Mulheres se posicionam contra o machismo em jogos universitários
Comissão para coibir comportamentos preconceituosos foi criada para proteger atletas em competição das Associações Atléticas
Londrina sedia desde o início do mês a 7ª Edição dos Jogos Inter Atléticas ( JIA), com participação de 16 equipes formadas por estudantes de Associações Atléticas de Londrina e região. Neste ano, o evento esportivo conta com uma novidade: foi formada uma comissão social cujo principal objetivo é coibir comportamentos machistas, racistas e LGBTfóbicos nas quadras e também fora delas. Em outras edições da competição, grupos de torcedores não pouparam comentários ofensivos a parte dos atletas.

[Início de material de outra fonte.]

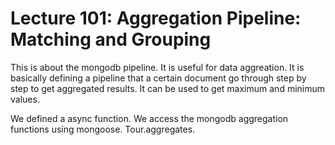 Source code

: # Lecture 101: Aggregation Pipeline: Matching and Grouping

This is about the mongodb pipeline. It is useful for data aggreation. It is basically defining a pipeline that a certain document go through step by step to get aggregated results. It can be used to get maximum and minimum values.

We defined a async function. We access the mongodb aggregation functions using mongoose. Tour.aggregates.
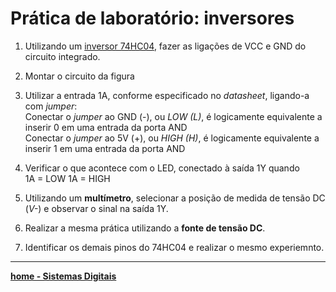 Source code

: # Prática de laboratório: inversores

1. Utilizando um [inversor 74HC04](https://github.com/claytonjasilva/claytonjasilva.github.io/blob/main/sisdig_aulas/SN74HC04_Philips.pdf), fazer as ligações de VCC e GND do circuito integrado.
2. Montar o circuito da figura  

3. Utilizar a entrada 1A, conforme especificado no *datasheet*, ligando-a com *jumper*:  
Conectar o *jumper* ao GND (-), ou *LOW (L)*, é logicamente equivalente a inserir 0 em uma entrada da porta AND  
Conectar o *jumper* ao 5V (+), ou *HIGH (H)*, é logicamente equivalente a inserir 1 em uma entrada da porta AND
4. Verificar o que acontece com o LED, conectado à saída 1Y quando  
1A = LOW
1A = HIGH

5. Utilizando um **multímetro**, selecionar a posição de medida de tensão DC (*V-*) e observar o sinal na saída 1Y.
6. Realizar a mesma prática utilizando a **fonte de tensão DC**.
7. Identificar os demais pinos do 74HC04 e realizar o mesmo experiemnto. 

 ___
 **[home - Sistemas Digitais](https://claytonjasilva.github.io/sisdig_aulas.html)**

A necessidade de criar regras de conduta em competições esportivas universitárias foi reforçada neste ano pelo caso de um aluno de medicina da UEL (Universidade Estadual de Londrina) que, após fazer uma postagem violenta e machista contra atletas do curso de medicina da UFPR (Universidade Federal do Paraná) em uma comunidade dos jogos Intermed Paraná, foi proibido de participar do evento e deve responder a um Processo Administrativo Disciplinar na instituição de ensino. O estudante também foi expulso dos JIA. No texto exposto nas redes sociais, com palavras de baixo calão, ele chama as atletas de “vagabundas” e pede que estejam limpas para que pudesse praticar ato sexual anal com elas.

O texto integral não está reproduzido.